● **Exercise**:
Collect the lines of the entries where "Список" shows up.

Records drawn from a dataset

****

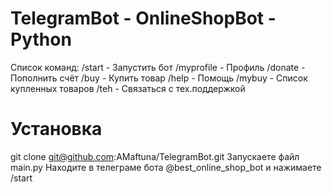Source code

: # TelegramBot - OnlineShopBot - Python

Список команд:
/start - Запустить бот
/myprofile - Профиль
/donate - Пополнить счёт
/buy - Купить товар
/help - Помощь
/mybuy - Список купленных товаров
/teh - Связаться с тех.поддержкой

# Установка
git clone git@github.com:AMaftuna/TelegramBot.git
Запускаете файл main.py
Находите в телеграме бота @best_online_shop_bot и нажимаете /start
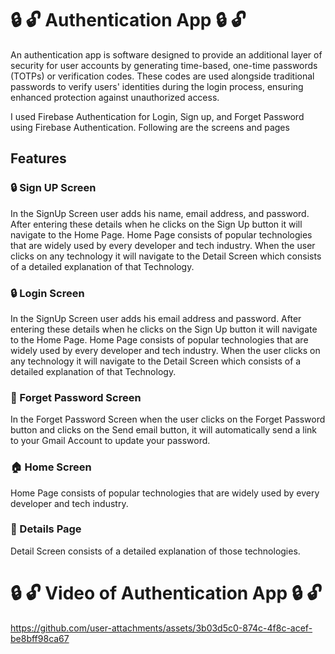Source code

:  # 🔒 🔓  Authentication App  🔒 🔓 
An authentication app is software designed to provide an additional layer of security for user accounts by generating time-based, one-time passwords (TOTPs) or verification codes. These codes are used alongside traditional passwords to verify users' identities during the login process, ensuring enhanced protection against unauthorized access.

I used Firebase Authentication for Login, Sign up, and Forget Password using Firebase Authentication. Following are the screens and pages 

## Features

### 🔒 Sign UP Screen
In the SignUp Screen user adds his name, email address, and password. After entering these details when he clicks on the Sign Up button it will navigate to the Home Page. Home Page consists of popular technologies that are widely used by every developer and tech industry. When the user clicks on any technology it will navigate to the Detail Screen which consists of a detailed explanation of that Technology.

### 🔒 Login Screen
In the SignUp Screen user adds his email address and password. After entering these details when he clicks on the Sign Up button it will navigate to the Home Page. Home Page consists of popular technologies that are widely used by every developer and tech industry. When the user clicks on any technology it will navigate to the Detail Screen which consists of a detailed explanation of that Technology.

### 🔑 Forget Password Screen
In the Forget Password Screen when the user clicks on the Forget Password button and clicks on the Send email button, it will automatically send a link to your Gmail Account to update your password.

### 🏠 Home Screen
Home Page consists of popular technologies that are widely used by every developer and tech industry.

### 📕 Details Page
Detail Screen consists of a detailed explanation of those technologies.


# 🔒 🔓  Video of Authentication App  🔒 🔓 

https://github.com/user-attachments/assets/3b03d5c0-874c-4f8c-acef-be8bff98ca67


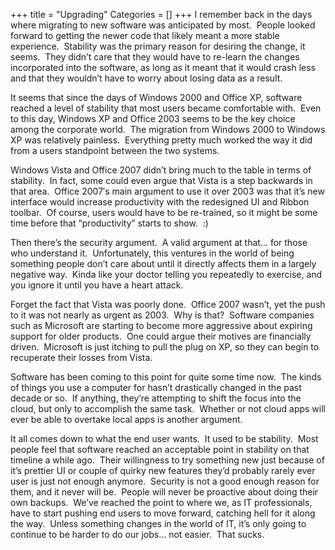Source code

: +++
title = "Upgrading"
Categories = []
+++
I remember back in the days where migrating to new software was anticipated by most.  People looked forward to getting the newer code that likely meant a more stable experience.  Stability was the primary reason for desiring the change, it seems.  They didn&#8217;t care that they would have to re-learn the changes incorporated into the software, as long as it meant that it would crash less and that they wouldn&#8217;t have to worry about losing data as a result.

It seems that since the days of Windows 2000 and Office XP, software reached a level of stability that most users became comfortable with.  Even to this day, Windows XP and Office 2003 seems to be the key choice among the corporate world.  The migration from Windows 2000 to Windows XP was relatively painless.  Everything pretty much worked the way it did from a users standpoint between the two systems.

Windows Vista and Office 2007 didn&#8217;t bring much to the table in terms of stability.  In fact, some could even argue that Vista is a step backwards in that area.  Office 2007&#8242;s main argument to use it over 2003 was that it&#8217;s new interface would increase productivity with the redesigned UI and Ribbon toolbar.  Of course, users would have to be re-trained, so it might be some time before that &#8220;productivity&#8221; starts to show.  :)

Then there&#8217;s the security argument.  A valid argument at that&#8230; for those who understand it.  Unfortunately, this ventures in the world of being something people don&#8217;t care about until it directly affects them in a largely negative way.  Kinda like your doctor telling you repeatedly to exercise, and you ignore it until you have a heart attack.

Forget the fact that Vista was poorly done.  Office 2007 wasn&#8217;t, yet the push to it was not nearly as urgent as 2003.  Why is that?  Software companies such as Microsoft are starting to become more aggressive about expiring support for older products.  One could argue their motives are financially driven.  Microsoft is just itching to pull the plug on XP, so they can begin to recuperate their losses from Vista.

Software has been coming to this point for quite some time now.  The kinds of things you use a computer for hasn&#8217;t drastically changed in the past decade or so.  If anything, they&#8217;re attempting to shift the focus into the cloud, but only to accomplish the same task.  Whether or not cloud apps will ever be able to overtake local apps is another argument.

It all comes down to what the end user wants.  It used to be stability.  Most people feel that software reached an acceptable point in stability on that timeline a while ago.  Their willingness to try something new just because of it&#8217;s prettier UI or couple of quirky new features they&#8217;d probably rarely ever user is just not enough anymore.  Security is not a good enough reason for them, and it never will be.  People will never be proactive about doing their own backups.  We&#8217;ve reached the point to where we, as IT professionals, have to start pushing end users to move forward, catching hell for it along the way.  Unless something changes in the world of IT, it&#8217;s only going to continue to be harder to do our jobs&#8230; not easier.  That sucks.

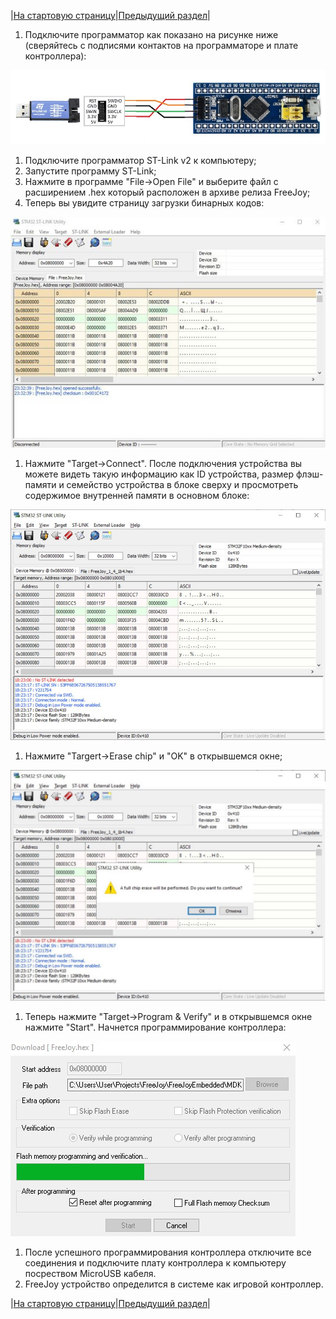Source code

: |[На стартовую страницу](../README.md)|[Предыдущий раздел](../Прошивка-контроллера.md)|

1. Подключите программатор как показано на рисунке ниже (сверяйтесь с подписями контактов на программаторе и плате контроллера):

![](../images/1.jpg)

1. Подключите программатор ST-Link v2 к компьютеру;
1. Запустите программу ST-Link;
1. Нажмите в программе "File->Open File" и выберите файл с расширением .hex который расположен в архиве релиза FreeJoy;
1. Теперь вы увидите страницу загрузки бинарных кодов:

![](../images/2.jpg)

1. Нажмите "Target->Connect". После подключения устройства вы можете видеть такую информацию как ID устройства, размер флэш-памяти и семейство устройства в блоке сверху и просмотреть содержимое внутренней памяти в основном блоке:

![](../images/3.jpg)

1. Нажмите "Targert->Erase chip" и "OK" в открывшемся окне;

![](../images/4.jpg)

1. Теперь нажмите "Target->Program & Verify" и в открывшемся окне нажмите "Start". Начнется программирование контроллера:

![](../images/5.jpg)

1. После успешного программирования контроллера отключите все соединения и подключите плату контроллера к компьютеру посреством MicroUSB кабеля.
1. FreeJoy устройство определится в системе как игровой контроллер.

|[На стартовую страницу](../README.md)|[Предыдущий раздел](../Прошивка-контроллера.md)|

****

● **Result of this task**:
Список команд:
/mybuy - Список купленных товаров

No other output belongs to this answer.